FNH fue invitada a conocer novedoso proyecto agroecológico

Fundación participó de cosecha y recibió casi una tonelada de alimentos vegetales orgánicos

Hace 7 años este agricultor maipucino de Rinconada, Aníbal Donoso, decidió dar un vuelco a su vida en el campo. Se inspiró en la cosmovisión mapuche e investigó sobre cómo dar un aprovechamiento más ecológico a su parcela para transformar su práctica agrícola en una actividad consciente, sustentable, orgánica, sana, nutritiva y sin uso de ningún tipo de plaguicidas o mutaciones genéticas.

En el camino conoció a Darío y Carla de Fundación Retroalimenta quienes se dedican a la educación alimentaria y juntos establecieron una alianza para poder ayudar a fundaciones a través de la donación de alimentos vegetales sanos y nutritivos.

Fue así como conocimos a estos gestores agroecológicos gracias a una invitación de Fundación Retroalimenta para visitar la agrícola de don Aníbal Donoso y cosechar de primera mano productos frescos y sabrosos.

La cosecha fue bastante fructífera ya que se recolectaron:

24 cajas de cebollas (432 kg. en total)
53 cajas de pepinos (795 kg.)
30 cajas de melones (840 kg.)
21 cajas tomates (378 kg.)
7 cajas de tomate pomarola (119 kg.)
8 cajas de berenjena (240kg.)
11 cajas de ají y pimentón (210 kg.)

La cosecha realizada con el apoyo de voluntarios de Fundación Retroalimenta obtuvo un total de 3 toneladas 14 kilogramos de vegetales, los cuales fueron entregados en partes iguales a cuatro fundaciones, una de ellas fue Fundación Nuestros Hijos. Las otras fundaciones fueron Fundación parea la Ayuda y Rehabilitación de Discapacitados, Fundación PAR y el Instituto del Verbo Divino.

Invitación a niños en rehabilitación a conectarse con la naturaleza

Respecto de esta iniciativa, Claudia Pinto, encargada del área social de nuestra fundación, destacó la experiencia de conocer el proyecto agroecológico de don Aníbal y la invitación de Fundación Retroalimenta.

“Fue una experiencia educativa muy enriquecedora, la cual agradecemos muchísimo, porque como fundación no habíamos tenido la posibilidad de participar en una actividad como ésta y nos encantó, porque no se trata solamente de ir a buscar los alimentos sino de participar de una especie de tour ecológico, donde don Aníbal va explicando paso a paso todo el proceso de producción de los vegetales. Y nos hizo también una invitación a visitar la agrícola con los niños que están en rehabilitación por cáncer, para que puedan participar de una cosecha y vivir una experiencia terapéutica de contemplación y conexión con la naturaleza”, señaló Claudia.

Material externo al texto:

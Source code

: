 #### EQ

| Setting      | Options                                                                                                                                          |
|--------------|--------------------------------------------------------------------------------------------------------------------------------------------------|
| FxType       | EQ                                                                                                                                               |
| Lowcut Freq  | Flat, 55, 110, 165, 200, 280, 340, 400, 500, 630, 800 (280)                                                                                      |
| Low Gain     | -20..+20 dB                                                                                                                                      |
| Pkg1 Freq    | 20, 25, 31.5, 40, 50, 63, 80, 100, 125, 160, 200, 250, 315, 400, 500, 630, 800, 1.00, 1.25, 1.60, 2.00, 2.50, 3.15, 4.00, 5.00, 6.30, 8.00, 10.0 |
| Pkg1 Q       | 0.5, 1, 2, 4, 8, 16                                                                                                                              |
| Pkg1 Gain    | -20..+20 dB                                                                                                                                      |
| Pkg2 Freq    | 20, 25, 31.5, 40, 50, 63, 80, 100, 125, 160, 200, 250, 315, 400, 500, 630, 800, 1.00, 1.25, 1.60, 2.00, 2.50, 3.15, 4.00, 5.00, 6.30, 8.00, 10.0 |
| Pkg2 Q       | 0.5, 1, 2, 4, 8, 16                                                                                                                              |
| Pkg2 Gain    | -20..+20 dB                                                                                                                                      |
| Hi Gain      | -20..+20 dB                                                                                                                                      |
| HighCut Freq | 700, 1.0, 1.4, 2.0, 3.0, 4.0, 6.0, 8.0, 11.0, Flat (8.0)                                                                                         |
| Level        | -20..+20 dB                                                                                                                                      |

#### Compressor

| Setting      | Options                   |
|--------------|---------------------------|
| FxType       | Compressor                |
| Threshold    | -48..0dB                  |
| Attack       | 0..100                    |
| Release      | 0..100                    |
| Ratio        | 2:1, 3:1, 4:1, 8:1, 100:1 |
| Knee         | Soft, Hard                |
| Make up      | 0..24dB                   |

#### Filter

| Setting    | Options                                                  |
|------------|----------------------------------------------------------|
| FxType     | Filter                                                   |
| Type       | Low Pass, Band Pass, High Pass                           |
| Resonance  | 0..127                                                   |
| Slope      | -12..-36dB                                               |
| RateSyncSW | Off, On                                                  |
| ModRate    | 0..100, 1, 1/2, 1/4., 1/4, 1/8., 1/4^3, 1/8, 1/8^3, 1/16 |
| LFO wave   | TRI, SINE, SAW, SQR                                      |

Por su parte, don Aníbal quien vive junto a su mujer y sus 4 hijas en el mismo campo, subrayó la importancia de encontrar métodos más colaborativos para dar respuesta a las necesidades de la población y las organizaciones de la sociedad civil. “Queremos sensibilizar a las empresas y a los productores, a través de la responsabilidad social, ya que es posible hacer un mejor aprovechamiento y distribución de los recursos alimentarios, especialmente, para reducir la pérdida de alimentos que no son aceptados por el mercado, y ofrecerle a la población, alimentos orgánicos, sanos, nutritivos y libres de contaminación, porque así también ayudaríamos a reducir los riesgos de enfermedades asociadas a la exposición a pesticidas, como el cáncer, que en las zonas rurales tiene más incidencia que en la ciudad”, puntualizó este agricultor ecológico de 57 años.